«Sono io il capo». Lo dice ai cronisti, ma sembra ricordarlo a se stesso.Giuseppe Conte scende dalla macchina poco prima dell’una di notte, il doorman dell’hotel Amigò con il suo elegante cilindro nero apre le porte girevoli, lui è tirato in viso e si dirige verso i giornalisti offrendo una metafora della funzione che ricopre: «Guardate quanto è pesante questa borsa». Una battuta, ma sino ad un certo punto, visto che la borsa passa veramente di mano, spiazzando un po’ tutti.
Giuseppe Conte alla fine della prima giornata del Consiglio europeo è molto provato, glielo si legge in faccia, nella voce molto tirata, nelle risposte stentate alle domande che gli vengono poste. In Italia è scoppiata l’ennesima lite fra la Lega e i 5 Stelle, addirittura in tv e mentre lui cercava con fatica e molte dosi di diplomazia di spiegare che il suo governo è moderato come la manovra economica che ha varato, che qui a Bruxelles si possono fidare. Un’opera quasi inutile viste le notizie che arrivavano da Roma e che alla fine provocano un vero e proprio sfogo da parte del premier: «Non possono pensare che io sopporti tutto, l’ho detto a chi di dovere, sono anche pronto alle dimissioni».
È forse la prima volta che Conte pronuncia questa parola (anche se in serata da Palazzo Chigi smentiscono: «Non ha mai minacciato dimissioni): è stato al telefono con Roma per più di un’ora la prima notte, altrettanto il secondo giorno, togliendo tempo al tavolo del Consiglio europeo, offrendo ulteriori spunti di scetticismo ai suoi colleghi, sul nostro Paese, sulla tenuta della maggioranza, sulla coesione dell’esecutivo che presiede: non è su tutte le furie, ma quasi.
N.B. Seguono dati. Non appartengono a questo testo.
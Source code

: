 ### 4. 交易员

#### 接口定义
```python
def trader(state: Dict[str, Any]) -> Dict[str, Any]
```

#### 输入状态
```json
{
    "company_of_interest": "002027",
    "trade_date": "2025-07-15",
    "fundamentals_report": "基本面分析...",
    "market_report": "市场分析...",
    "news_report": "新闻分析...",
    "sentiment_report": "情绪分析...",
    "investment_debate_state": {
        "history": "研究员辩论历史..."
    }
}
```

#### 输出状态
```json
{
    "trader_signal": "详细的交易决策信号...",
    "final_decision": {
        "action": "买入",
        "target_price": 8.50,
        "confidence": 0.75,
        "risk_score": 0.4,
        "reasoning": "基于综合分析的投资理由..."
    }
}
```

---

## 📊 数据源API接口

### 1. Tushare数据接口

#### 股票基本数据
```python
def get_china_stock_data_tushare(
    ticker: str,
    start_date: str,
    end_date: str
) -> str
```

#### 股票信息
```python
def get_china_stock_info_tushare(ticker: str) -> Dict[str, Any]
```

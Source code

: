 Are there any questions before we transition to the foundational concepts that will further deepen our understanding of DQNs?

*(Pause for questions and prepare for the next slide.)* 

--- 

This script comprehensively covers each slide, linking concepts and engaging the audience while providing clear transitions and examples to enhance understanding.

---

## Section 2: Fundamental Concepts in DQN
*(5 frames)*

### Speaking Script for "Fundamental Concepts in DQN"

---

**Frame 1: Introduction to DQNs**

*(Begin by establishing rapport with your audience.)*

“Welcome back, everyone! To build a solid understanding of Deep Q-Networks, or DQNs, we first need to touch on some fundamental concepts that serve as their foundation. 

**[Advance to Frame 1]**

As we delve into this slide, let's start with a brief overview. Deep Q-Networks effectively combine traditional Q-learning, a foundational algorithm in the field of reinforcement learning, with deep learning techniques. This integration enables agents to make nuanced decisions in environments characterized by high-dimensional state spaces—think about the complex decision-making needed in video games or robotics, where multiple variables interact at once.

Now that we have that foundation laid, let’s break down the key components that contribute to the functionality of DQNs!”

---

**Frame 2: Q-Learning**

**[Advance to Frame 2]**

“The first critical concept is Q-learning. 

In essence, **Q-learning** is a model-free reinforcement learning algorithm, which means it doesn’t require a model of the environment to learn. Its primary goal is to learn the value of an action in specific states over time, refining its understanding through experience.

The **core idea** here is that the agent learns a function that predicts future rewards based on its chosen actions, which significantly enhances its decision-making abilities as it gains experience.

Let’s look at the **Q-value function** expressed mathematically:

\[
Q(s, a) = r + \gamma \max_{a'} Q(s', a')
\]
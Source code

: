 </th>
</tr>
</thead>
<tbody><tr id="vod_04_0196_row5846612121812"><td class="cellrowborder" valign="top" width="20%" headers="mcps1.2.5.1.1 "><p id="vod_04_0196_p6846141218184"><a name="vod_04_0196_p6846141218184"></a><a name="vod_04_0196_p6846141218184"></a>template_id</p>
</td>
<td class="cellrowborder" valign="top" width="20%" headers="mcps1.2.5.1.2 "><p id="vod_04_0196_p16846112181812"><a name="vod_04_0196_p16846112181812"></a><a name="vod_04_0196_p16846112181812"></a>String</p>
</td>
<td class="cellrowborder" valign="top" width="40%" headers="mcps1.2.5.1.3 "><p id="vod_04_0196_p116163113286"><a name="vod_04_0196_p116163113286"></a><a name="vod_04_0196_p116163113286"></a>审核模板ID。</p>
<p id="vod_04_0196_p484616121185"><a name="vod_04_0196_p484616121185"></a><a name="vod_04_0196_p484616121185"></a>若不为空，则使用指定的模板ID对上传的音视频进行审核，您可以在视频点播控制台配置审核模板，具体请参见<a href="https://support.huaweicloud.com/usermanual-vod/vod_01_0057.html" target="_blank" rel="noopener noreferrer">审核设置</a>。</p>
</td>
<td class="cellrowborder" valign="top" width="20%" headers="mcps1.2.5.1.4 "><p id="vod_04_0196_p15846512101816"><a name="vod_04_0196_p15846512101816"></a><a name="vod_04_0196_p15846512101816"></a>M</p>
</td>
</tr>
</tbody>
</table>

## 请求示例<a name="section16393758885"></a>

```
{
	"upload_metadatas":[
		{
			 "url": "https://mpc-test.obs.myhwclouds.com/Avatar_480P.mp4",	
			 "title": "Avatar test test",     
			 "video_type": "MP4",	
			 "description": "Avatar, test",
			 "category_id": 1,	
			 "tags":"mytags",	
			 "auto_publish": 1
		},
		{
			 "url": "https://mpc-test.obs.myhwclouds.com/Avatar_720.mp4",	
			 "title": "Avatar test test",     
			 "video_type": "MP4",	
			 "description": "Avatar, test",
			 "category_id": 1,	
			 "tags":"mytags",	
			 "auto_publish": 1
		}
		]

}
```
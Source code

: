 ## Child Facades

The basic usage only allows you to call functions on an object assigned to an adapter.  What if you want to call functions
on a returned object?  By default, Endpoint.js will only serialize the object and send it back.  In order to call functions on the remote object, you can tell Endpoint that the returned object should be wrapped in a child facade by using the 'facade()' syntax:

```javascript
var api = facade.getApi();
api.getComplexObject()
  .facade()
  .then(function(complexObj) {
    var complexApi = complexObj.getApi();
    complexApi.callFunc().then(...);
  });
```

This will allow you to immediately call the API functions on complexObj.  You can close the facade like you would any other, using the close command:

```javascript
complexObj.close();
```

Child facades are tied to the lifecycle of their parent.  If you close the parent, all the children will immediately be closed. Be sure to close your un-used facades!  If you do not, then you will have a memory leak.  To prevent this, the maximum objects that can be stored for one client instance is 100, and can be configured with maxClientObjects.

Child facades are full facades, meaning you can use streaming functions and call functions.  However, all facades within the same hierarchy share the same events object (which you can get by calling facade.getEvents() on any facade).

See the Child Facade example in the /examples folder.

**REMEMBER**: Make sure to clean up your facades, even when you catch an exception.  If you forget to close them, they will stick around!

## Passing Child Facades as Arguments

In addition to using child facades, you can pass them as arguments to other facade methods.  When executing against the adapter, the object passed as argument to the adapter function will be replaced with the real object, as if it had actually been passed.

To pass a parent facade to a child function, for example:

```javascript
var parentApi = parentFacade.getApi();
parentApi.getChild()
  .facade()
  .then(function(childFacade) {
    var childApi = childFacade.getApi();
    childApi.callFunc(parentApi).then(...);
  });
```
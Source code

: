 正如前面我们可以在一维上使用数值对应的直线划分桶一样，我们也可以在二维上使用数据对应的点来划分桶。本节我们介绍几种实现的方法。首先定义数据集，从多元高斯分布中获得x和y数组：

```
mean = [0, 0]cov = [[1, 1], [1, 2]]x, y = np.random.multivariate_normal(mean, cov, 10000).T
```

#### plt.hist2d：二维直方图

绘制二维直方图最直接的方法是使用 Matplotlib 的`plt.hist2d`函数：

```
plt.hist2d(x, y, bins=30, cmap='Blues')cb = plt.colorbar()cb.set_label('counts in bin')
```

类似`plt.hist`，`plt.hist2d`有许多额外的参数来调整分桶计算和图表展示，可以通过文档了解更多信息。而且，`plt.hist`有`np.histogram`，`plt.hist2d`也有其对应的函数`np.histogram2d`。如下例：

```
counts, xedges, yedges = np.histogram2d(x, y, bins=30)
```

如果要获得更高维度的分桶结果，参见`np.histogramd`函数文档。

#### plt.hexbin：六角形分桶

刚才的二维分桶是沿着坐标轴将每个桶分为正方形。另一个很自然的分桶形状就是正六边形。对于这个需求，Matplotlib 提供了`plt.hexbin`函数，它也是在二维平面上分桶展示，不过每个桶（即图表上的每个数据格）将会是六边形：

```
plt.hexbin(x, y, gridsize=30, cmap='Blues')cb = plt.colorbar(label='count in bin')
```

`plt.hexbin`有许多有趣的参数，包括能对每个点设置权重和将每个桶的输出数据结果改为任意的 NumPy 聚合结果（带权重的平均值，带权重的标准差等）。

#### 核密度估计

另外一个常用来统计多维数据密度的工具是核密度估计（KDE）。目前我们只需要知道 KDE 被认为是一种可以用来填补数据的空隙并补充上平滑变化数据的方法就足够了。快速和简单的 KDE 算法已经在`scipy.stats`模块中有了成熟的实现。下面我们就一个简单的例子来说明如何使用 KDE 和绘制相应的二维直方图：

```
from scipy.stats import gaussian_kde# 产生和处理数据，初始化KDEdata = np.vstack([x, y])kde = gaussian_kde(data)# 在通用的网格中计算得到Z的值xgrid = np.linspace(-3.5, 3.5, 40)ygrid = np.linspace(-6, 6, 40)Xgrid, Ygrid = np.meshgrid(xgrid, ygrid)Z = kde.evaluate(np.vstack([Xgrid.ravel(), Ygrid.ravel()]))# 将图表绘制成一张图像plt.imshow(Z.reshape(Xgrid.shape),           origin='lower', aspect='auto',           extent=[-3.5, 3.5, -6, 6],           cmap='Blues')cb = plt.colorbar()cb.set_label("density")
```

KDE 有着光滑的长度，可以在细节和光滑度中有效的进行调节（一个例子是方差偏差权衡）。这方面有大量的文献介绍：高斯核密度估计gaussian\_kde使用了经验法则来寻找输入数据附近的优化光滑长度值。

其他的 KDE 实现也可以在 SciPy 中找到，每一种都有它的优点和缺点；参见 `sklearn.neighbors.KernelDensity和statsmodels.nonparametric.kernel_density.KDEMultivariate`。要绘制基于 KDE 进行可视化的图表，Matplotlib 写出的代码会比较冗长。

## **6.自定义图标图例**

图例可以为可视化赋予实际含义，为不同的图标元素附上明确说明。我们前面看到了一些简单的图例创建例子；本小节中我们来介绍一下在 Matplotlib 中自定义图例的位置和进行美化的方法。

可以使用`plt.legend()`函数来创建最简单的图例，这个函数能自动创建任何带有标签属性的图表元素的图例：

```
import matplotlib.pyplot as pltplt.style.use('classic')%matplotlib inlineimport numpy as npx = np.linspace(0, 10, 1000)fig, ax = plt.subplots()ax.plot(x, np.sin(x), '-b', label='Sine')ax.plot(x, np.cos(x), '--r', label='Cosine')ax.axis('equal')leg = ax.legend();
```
Mentre parla con la Merkel il suo vice Luigi Di Maio annuncia esposti in Procura sul decreto fiscale, mentre è in un bilaterale con Emmanuel Macron i suoi due vicepremier continuano a litigare a distanza sui dettagli del condono. La dinamica è quantomeno sconfortante, sia per lui che per lo staff che lo assiste durante il summit. E suscita a tratti anche ilarità nei colleghi europei: Conte è venuto a dire che la manovra è bella e chiara, andrà via dicendo che occorre un altro Consiglio dei ministri. Un disastro, oggettivo, dal punto di vista della comunicazione.
I più duri saranno i finlandesi, gli olandesi, la stessa Angela Merkel, che con un sorriso liquida il giudizio sulla manovra: «È un problema della Commissione». Di sicuro per Conte è stato un Consiglio in salita: lui qui a spiegare, a porte chiuse, ai colleghi europei, che stiamo deviando per solo un anno in base ad una scelta calcolata e molto chiara di finanza pubblica, i suoi vicepremier a litigare in pubblico in Italia. Un contributo, anche plastico, ad un ulteriore isolamento del Paese. Alla fine appare addirittura coraggiosa la scelta di fare una conferenza stampa, ma il punto è proprio l’esigenza di rivendicare un ruolo, e dunque anche un potere: «Il presidente del Consiglio sono io, ho deciso che ci sarà una seconda riunione del governo per dissipare gli ultimi dubbi».
Affiora per la prima volta, in modo non velato, un filo di stizza per la comunicazione, le scelte, le liti, dei suoi due azionisti di maggioranza. Del resto, oltre ad aver evocato per la prima volta la parola dimissioni, sembra che Conte si sia lasciato andare ad un ulteriore momento di sconforto: davanti ai cronisti, ad una domanda sulla possibile crisi di governo, dice che è «improbabile», che sarebbe «irresponsabile», ma nemmeno la esclude, citando Max Weber e le finalità della politica. Al telefono con Roma però si lascia andare a considerazioni meno prudenti: «I prossimi dieci giorni saranno decisivi per sapere se dovremo affrontare una crisi o meno».
Eppure, nonostante tutto, davanti alle tv, riesce ad ostentare una relativa tranquillità: «Abbiamo la consapevolezza della delicatezza del momento, ma la lettera della Ue non ci preoccupa, siamo pronti a replicare, invito tutti a fare sistema». Forse anche i suoi due vicepremier.